Does the company have an environmental or sustainability policy?
This should be an indication that the operation is serious about its environmental impact and works towards minimising those impacts.
How are they contributing or assisting their community or local environmental and conservation projects?
See if you can ascertain if the business is assisting its local community or involved in any conservation work that relates to their operations. This can be done is a variety of ways, depending on the scale and size of the business. Do they have certificates or awards on display that highlight their positive efforts?
How many local people do they employ and do they source local products?
This is an indication that your spend is directly contributing to the local economy.

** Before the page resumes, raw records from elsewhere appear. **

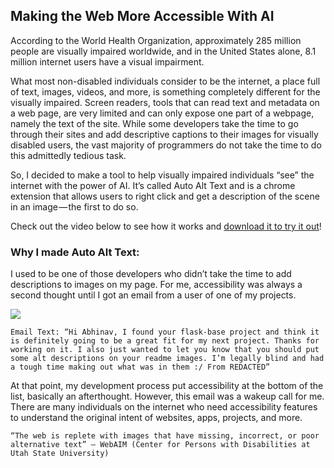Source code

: ## Making the Web More Accessible With AI

According to the World Health Organization, approximately 285 million people are visually impaired worldwide, and in the United States alone, 8.1 million internet users have a visual impairment.

What most non-disabled individuals consider to be the internet, a place full of text, images, videos, and more, is something completely different for the visually impaired. Screen readers, tools that can read text and metadata on a web page, are very limited and can only expose one part of a webpage, namely the text of the site. While some developers take the time to go through their sites and add descriptive captions to their images for visually disabled users, the vast majority of programmers do not take the time to do this admittedly tedious task.

So, I decided to make a tool to help visually impaired individuals “see” the internet with the power of AI. It’s called Auto Alt Text and is a chrome extension that allows users to right click and get a description of the scene in an image — the first to do so.

Check out the video below to see how it works and [download it to try it out](http://abhinavsuri.com/aat)!

### Why I made Auto Alt Text:
I used to be one of those developers who didn’t take the time to add descriptions to images on my page. For me, accessibility was always a second thought until I got an email from a user of one of my projects.


![](https://cdn-images-1.medium.com/max/1600/1*uYx_pi9vAI17mQ20D81ykw.png)


    Email Text: “Hi Abhinav, I found your flask-base project and think it is definitely going to be a great fit for my next project. Thanks for working on it. I also just wanted to let you know that you should put some alt descriptions on your readme images. I’m legally blind and had a tough time making out what was in them :/ From REDACTED”


At that point, my development process put accessibility at the bottom of the list, basically an afterthought. However, this email was a wakeup call for me. There are many individuals on the internet who need accessibility features to understand the original intent of websites, apps, projects, and more.


    “The web is replete with images that have missing, incorrect, or poor alternative text” — WebAIM (Center for Persons with Disabilities at Utah State University)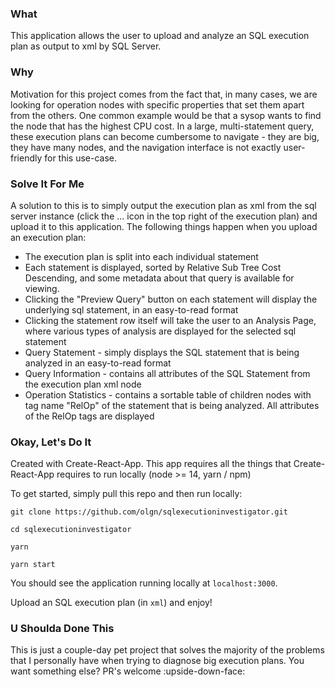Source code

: ### What
This application allows the user to upload and analyze an SQL execution plan as output to xml by SQL Server.

### Why
Motivation for this project comes from the fact that, in many cases, we are looking for operation nodes with specific properties that set them apart from the others.
One common example would be that a sysop wants to find the node that has the highest CPU cost. In a large, multi-statement query, these execution plans can become
cumbersome to navigate - they are big, they have many nodes, and the navigation interface is not exactly user-friendly for this use-case.

### Solve It For Me
A solution to this is to simply output the execution plan as xml from the sql server instance (click the ... icon in the top right of the execution plan)
and upload it to this application. The following things happen when you upload an execution plan:
* The execution plan is split into each individual statement
* Each statement is displayed, sorted by Relative Sub Tree Cost Descending, and some metadata about that query is available for viewing.
* Clicking the "Preview Query" button on each statement will display the underlying sql statement, in an easy-to-read format
* Clicking the statement row itself will take the user to an Analysis Page, where various types of analysis are displayed for the selected sql statement
 * Query Statement - simply displays the SQL statement that is being analyzed in an easy-to-read format
 * Query Information - contains all attributes of the SQL Statement from the execution plan xml node
 * Operation Statistics - contains a sortable table of children nodes with tag name "RelOp" of the statement that is being analyzed. All attributes of the RelOp tags are displayed

### Okay, Let's Do It
Created with Create-React-App. This app requires all the things that Create-React-App requires to run locally (node >= 14, yarn / npm)

To get started, simply pull this repo and then run locally:

`git clone https://github.com/olgn/sqlexecutioninvestigator.git`

`cd sqlexecutioninvestigator`

`yarn`

`yarn start`

You should see the application running locally at `localhost:3000`.

Upload an SQL execution plan (in `xml`) and enjoy!

### U Shoulda Done This
This is just a couple-day pet project that solves the majority of the problems that I personally have when trying to diagnose big execution plans. You want something else? PR's welcome :upside-down-face:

How do they treat waste water; provide energy for their buildings and reduce water consumption?
The use of natural resources such as water is becoming an increasing concern in many countries. It is important to do your part in reducing your resource use.
What guidance and advice is provided to guests on local cultures and customs?
This is especially good to find out as it will help you to understand indigenous cultures and customs and enhance your experience.
How would they recommend you get involved during your stay?
A company that is involved in conservation and charity work may be able to offer visitors the opportunity to contribute to the projects they support. This is one way that you can make a difference while on holiday.
Is the business a Green Globe participant?
Encouraging businesses to become Benchmarked or Certified with Green Globe helps to improve business in general, in particular the tourism industry which relies on the environment in so many ways. If your destination or tour operator is already a Green Globe participant, applaud their efforts and know that you have made the right choice!